──────── Listed records ────────

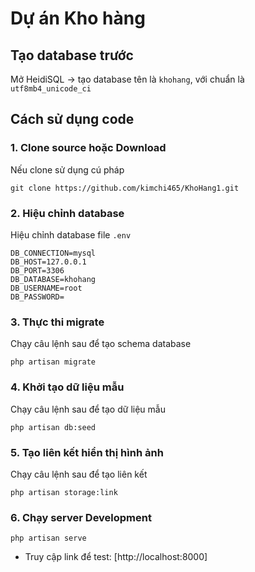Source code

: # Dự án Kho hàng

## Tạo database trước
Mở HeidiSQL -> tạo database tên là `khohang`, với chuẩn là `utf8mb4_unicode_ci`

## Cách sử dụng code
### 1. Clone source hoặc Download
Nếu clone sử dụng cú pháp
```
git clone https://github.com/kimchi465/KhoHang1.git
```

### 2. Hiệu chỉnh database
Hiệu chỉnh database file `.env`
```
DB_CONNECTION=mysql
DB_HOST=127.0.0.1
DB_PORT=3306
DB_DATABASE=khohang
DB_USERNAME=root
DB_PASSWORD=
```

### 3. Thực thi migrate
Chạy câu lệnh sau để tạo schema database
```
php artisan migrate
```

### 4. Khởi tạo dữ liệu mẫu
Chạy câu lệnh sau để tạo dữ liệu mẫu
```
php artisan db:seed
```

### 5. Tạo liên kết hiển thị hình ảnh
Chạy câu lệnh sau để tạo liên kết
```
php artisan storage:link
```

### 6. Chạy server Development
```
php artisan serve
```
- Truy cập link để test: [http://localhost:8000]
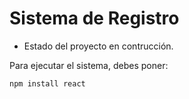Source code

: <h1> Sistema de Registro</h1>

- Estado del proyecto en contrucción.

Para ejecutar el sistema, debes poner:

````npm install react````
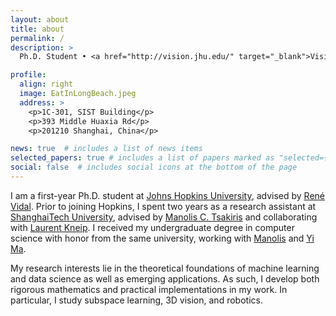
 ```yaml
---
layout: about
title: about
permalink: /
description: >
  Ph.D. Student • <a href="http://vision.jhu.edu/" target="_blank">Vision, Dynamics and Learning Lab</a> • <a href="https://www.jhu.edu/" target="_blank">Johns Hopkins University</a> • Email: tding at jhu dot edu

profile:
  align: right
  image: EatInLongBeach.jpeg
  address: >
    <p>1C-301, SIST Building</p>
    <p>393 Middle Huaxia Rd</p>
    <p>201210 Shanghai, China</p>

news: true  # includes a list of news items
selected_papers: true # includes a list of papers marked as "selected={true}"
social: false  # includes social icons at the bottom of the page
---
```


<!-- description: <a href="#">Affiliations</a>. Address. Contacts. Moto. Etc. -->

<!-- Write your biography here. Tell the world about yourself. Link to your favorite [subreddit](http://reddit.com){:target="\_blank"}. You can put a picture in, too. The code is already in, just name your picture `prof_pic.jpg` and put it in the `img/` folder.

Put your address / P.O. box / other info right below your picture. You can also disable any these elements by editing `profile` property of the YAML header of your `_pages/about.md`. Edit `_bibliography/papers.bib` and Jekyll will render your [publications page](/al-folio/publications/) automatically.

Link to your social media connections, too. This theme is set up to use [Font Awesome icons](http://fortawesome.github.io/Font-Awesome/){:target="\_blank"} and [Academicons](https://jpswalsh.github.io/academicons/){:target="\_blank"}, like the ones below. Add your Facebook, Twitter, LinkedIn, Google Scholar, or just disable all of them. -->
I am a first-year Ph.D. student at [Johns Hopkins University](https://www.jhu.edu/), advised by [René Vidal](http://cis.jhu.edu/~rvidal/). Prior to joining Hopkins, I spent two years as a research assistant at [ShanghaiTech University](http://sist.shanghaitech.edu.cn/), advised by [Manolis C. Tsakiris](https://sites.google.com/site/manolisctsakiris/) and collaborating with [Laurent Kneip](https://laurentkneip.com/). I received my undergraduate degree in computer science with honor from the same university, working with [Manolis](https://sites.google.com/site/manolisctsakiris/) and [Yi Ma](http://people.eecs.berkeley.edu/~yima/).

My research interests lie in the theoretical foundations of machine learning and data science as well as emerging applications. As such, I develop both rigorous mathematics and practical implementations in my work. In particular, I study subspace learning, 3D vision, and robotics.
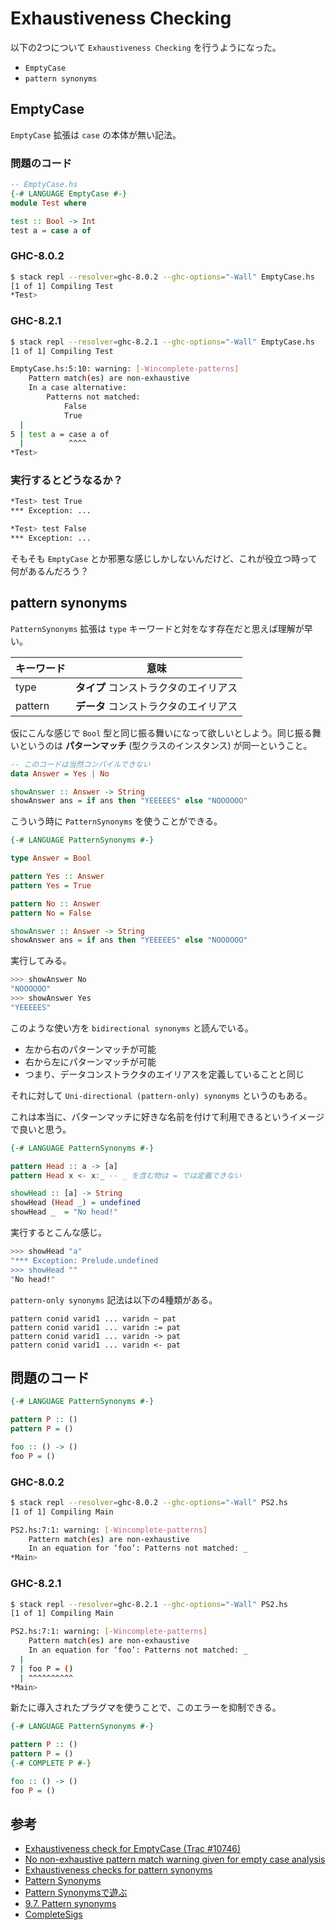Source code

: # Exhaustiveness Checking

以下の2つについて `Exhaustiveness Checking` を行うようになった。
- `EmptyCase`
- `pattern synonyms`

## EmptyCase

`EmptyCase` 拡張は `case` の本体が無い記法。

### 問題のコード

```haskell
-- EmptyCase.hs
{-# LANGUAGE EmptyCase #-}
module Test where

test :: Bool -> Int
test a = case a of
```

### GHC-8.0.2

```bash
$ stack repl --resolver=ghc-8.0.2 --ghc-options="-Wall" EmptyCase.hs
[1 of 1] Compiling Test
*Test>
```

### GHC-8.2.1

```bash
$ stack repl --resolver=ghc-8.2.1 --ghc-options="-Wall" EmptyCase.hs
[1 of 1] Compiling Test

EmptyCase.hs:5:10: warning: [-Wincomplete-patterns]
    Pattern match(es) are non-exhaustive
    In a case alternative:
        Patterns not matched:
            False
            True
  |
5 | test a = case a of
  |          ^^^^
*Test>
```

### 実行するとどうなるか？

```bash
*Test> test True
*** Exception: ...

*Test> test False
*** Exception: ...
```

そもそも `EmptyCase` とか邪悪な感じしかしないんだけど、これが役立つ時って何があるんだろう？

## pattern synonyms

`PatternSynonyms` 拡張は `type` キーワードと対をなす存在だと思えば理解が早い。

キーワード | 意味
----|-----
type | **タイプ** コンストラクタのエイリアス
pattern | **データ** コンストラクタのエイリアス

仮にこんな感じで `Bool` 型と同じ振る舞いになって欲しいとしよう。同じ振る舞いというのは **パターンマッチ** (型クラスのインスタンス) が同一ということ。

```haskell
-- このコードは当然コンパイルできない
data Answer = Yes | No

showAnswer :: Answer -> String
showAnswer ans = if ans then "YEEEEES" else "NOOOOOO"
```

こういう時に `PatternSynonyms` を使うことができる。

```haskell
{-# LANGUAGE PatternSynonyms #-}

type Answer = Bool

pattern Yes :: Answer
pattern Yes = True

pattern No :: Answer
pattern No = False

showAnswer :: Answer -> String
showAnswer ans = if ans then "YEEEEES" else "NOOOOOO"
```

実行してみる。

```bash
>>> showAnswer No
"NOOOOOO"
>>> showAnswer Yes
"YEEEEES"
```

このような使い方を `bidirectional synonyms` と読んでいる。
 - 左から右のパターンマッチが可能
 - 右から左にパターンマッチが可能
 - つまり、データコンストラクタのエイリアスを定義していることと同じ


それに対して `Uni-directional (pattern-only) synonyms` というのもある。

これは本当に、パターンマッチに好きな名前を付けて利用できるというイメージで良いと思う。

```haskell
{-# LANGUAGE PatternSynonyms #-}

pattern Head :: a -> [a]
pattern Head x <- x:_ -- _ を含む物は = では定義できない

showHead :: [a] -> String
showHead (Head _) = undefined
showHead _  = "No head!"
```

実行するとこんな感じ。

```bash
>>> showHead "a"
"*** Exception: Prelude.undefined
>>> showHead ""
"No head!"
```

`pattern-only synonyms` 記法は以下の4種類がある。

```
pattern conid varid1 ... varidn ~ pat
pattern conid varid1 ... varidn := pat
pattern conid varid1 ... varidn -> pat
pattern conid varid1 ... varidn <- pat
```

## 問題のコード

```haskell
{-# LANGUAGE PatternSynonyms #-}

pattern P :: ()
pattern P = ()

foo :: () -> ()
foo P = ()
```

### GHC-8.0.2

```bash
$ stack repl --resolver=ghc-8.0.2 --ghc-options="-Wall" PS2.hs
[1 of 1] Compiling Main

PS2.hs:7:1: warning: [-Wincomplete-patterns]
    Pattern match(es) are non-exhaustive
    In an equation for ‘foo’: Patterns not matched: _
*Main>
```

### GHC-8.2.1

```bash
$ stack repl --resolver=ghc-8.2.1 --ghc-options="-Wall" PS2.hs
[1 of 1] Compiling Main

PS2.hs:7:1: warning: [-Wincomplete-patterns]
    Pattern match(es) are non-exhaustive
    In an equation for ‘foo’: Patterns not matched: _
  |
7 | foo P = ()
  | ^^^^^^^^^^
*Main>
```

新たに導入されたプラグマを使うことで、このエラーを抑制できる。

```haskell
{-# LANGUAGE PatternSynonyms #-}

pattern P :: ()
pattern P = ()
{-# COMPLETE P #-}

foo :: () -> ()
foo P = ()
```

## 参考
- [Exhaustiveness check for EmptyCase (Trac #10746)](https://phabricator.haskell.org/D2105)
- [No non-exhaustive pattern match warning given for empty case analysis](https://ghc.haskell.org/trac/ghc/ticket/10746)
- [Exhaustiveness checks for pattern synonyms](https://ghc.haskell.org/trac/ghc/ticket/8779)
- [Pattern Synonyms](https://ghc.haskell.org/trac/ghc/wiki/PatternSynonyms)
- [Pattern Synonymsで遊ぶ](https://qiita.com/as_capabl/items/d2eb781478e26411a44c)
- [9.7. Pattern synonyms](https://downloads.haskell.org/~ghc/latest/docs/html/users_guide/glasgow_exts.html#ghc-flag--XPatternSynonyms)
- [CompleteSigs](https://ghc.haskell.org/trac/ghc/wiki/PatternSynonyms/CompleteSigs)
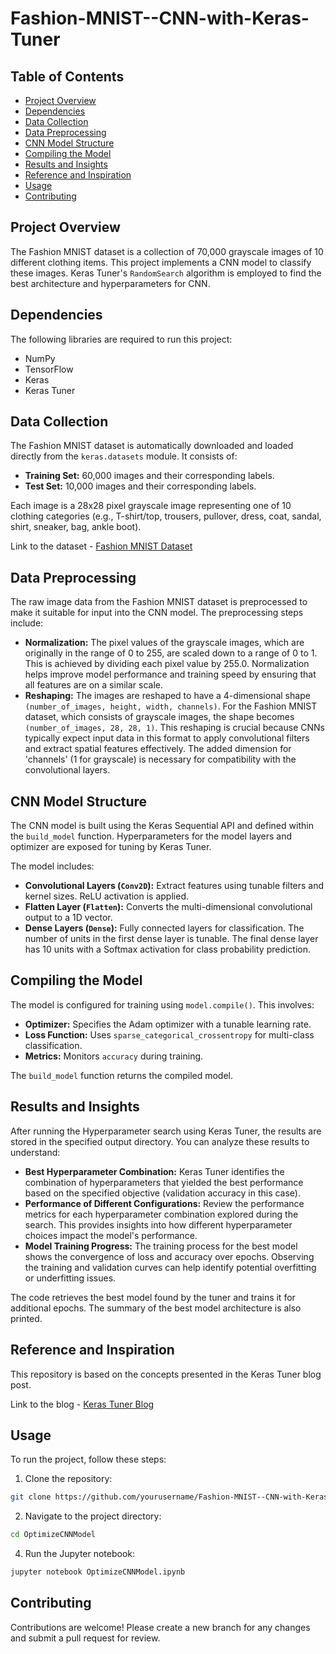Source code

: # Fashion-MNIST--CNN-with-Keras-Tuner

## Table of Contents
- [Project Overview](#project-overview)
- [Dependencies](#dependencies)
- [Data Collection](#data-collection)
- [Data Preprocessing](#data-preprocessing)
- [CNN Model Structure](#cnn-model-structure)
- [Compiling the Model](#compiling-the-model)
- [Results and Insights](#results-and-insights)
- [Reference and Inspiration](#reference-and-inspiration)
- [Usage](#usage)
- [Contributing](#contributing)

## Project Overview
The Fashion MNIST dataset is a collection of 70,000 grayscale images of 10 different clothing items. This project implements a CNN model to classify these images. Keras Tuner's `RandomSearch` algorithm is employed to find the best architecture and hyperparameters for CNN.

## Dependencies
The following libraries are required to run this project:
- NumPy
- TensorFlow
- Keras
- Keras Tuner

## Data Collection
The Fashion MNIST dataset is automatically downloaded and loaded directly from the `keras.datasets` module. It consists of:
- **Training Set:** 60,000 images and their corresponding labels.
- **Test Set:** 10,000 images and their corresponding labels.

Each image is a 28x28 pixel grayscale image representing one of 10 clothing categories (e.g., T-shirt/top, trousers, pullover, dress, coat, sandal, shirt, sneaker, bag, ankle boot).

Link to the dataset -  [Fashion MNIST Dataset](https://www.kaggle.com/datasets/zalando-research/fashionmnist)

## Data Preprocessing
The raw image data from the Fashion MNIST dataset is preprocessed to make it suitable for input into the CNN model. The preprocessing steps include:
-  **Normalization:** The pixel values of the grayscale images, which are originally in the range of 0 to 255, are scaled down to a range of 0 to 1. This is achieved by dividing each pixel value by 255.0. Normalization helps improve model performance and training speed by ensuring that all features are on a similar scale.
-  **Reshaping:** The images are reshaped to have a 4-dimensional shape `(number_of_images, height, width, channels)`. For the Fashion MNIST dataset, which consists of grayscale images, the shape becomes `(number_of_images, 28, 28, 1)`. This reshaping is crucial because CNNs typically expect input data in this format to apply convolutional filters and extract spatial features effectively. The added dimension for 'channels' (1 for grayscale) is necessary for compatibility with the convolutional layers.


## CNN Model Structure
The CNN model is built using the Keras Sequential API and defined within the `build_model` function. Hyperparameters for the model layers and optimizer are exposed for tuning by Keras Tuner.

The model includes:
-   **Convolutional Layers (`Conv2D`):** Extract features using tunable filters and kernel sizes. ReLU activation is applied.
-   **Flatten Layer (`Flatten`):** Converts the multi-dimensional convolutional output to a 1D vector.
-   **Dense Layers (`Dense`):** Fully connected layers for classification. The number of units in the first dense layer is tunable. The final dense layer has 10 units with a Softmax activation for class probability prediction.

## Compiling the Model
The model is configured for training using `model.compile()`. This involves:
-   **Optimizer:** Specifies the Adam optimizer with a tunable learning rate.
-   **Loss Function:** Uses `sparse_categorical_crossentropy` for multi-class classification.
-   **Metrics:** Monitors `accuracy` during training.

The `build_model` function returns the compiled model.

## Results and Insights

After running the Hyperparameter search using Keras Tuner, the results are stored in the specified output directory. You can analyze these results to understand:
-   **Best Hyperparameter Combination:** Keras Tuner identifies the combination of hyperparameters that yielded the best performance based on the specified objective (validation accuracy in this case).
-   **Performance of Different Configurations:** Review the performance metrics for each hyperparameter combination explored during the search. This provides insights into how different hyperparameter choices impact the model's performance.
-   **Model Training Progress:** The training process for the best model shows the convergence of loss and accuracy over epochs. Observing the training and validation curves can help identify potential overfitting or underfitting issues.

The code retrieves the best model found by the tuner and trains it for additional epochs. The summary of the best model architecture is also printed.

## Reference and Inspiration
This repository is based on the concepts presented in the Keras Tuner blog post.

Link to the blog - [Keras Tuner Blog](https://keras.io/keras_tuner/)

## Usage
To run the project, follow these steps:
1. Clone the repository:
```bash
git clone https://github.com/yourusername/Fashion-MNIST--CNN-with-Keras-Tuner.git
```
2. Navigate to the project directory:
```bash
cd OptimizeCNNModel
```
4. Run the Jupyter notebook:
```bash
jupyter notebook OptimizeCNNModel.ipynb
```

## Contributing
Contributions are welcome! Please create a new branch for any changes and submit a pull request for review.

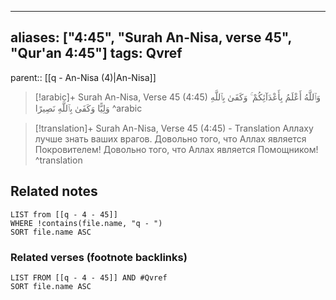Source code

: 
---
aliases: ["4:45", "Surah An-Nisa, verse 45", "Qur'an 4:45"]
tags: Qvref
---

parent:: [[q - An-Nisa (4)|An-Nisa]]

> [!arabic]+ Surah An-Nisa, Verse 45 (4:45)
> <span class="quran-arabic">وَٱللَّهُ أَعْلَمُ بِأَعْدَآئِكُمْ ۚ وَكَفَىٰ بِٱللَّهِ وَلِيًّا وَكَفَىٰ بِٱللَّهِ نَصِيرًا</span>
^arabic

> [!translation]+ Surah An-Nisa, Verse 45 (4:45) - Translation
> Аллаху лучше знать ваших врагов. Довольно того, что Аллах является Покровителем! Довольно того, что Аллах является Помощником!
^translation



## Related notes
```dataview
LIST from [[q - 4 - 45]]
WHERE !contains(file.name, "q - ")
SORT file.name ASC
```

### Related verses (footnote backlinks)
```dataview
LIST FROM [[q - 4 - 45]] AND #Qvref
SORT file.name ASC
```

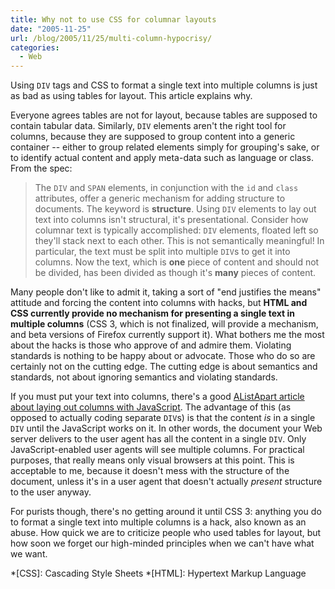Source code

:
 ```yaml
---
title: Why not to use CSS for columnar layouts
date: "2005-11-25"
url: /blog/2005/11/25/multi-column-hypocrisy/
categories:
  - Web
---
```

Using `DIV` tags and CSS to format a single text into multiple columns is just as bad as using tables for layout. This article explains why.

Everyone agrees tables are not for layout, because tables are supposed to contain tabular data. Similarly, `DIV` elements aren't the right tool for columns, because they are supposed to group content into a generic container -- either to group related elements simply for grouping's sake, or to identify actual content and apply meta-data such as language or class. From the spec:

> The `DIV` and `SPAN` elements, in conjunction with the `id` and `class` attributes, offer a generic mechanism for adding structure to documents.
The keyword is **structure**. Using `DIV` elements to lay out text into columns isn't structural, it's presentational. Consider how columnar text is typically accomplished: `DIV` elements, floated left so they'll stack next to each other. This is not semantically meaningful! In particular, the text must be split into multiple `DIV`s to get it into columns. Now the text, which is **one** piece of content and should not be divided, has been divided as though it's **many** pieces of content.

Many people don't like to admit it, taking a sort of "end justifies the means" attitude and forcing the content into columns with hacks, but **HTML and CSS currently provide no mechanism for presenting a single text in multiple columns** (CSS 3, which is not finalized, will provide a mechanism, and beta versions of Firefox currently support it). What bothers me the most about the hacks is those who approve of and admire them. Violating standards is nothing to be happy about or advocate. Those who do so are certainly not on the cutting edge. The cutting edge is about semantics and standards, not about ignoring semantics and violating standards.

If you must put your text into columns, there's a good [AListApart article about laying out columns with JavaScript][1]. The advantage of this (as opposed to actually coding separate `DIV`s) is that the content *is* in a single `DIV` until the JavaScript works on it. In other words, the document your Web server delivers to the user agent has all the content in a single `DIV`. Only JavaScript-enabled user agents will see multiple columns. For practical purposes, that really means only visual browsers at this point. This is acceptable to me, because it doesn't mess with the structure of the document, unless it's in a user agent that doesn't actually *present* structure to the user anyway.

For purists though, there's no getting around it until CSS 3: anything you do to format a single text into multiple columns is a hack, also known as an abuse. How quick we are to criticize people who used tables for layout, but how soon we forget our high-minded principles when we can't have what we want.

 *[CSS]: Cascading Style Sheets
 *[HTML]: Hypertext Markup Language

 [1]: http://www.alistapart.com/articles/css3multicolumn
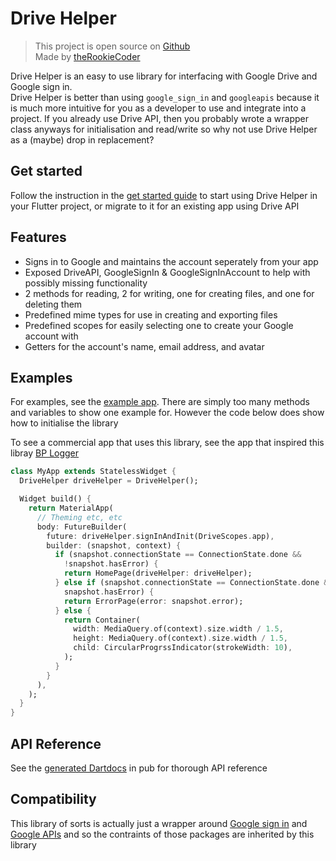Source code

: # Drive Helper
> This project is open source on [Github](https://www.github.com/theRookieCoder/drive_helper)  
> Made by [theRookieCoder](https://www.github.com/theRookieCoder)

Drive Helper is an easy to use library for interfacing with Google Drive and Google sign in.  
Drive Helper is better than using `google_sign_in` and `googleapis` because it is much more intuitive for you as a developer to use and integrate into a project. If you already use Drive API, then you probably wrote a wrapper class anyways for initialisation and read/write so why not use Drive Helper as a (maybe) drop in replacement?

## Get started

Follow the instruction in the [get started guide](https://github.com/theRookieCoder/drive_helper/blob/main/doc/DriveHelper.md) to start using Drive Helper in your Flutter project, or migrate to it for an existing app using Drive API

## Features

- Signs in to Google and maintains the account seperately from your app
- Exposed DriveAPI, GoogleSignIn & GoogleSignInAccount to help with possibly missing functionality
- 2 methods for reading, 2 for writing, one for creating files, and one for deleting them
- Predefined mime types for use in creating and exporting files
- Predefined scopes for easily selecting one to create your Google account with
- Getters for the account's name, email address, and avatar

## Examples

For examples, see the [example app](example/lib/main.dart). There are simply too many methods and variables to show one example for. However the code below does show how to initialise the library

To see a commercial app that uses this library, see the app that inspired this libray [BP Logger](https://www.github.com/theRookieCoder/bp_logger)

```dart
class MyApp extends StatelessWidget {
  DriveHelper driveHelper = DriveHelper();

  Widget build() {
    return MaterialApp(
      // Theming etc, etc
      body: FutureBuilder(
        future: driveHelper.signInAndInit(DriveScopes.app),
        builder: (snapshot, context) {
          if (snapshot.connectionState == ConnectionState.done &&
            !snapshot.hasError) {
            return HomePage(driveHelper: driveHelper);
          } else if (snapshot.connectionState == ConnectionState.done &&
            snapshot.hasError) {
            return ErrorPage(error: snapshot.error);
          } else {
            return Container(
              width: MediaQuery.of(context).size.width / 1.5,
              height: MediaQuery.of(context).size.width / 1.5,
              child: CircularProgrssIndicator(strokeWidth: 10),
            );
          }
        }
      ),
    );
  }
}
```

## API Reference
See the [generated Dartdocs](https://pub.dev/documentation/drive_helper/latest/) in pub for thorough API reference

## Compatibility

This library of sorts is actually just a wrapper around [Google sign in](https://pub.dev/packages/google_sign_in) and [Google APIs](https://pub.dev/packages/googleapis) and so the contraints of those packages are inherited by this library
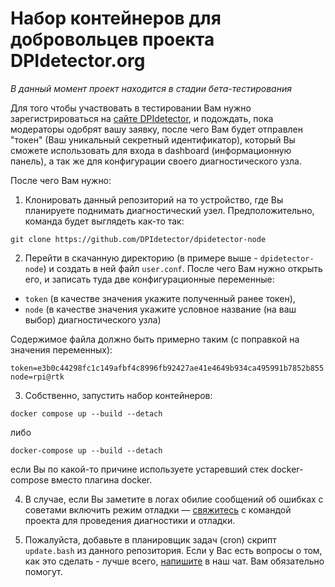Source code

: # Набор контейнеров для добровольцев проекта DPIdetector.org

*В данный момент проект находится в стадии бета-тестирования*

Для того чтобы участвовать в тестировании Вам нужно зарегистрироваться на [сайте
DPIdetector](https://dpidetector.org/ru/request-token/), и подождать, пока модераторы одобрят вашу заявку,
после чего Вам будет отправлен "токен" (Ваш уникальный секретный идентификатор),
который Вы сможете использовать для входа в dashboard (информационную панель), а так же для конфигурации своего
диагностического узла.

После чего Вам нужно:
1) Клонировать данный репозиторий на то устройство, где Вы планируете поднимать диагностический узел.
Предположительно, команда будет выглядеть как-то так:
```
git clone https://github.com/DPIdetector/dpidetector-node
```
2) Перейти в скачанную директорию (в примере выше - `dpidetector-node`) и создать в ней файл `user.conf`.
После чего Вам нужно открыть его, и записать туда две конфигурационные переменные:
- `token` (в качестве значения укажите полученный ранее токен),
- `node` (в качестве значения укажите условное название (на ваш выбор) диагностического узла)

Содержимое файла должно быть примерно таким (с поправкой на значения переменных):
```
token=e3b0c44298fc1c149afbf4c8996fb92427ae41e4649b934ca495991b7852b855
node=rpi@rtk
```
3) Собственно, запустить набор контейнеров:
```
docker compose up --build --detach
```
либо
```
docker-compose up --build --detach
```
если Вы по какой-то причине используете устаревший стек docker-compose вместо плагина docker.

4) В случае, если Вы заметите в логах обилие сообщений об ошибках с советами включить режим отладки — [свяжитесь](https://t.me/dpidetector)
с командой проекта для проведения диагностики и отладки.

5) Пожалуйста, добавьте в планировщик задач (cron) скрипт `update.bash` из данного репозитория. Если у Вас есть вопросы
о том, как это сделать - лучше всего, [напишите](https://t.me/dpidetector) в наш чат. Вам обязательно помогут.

────────

## Assigned task:
Number of lines above containing "methods": give it, with no other text.

## Solution:
2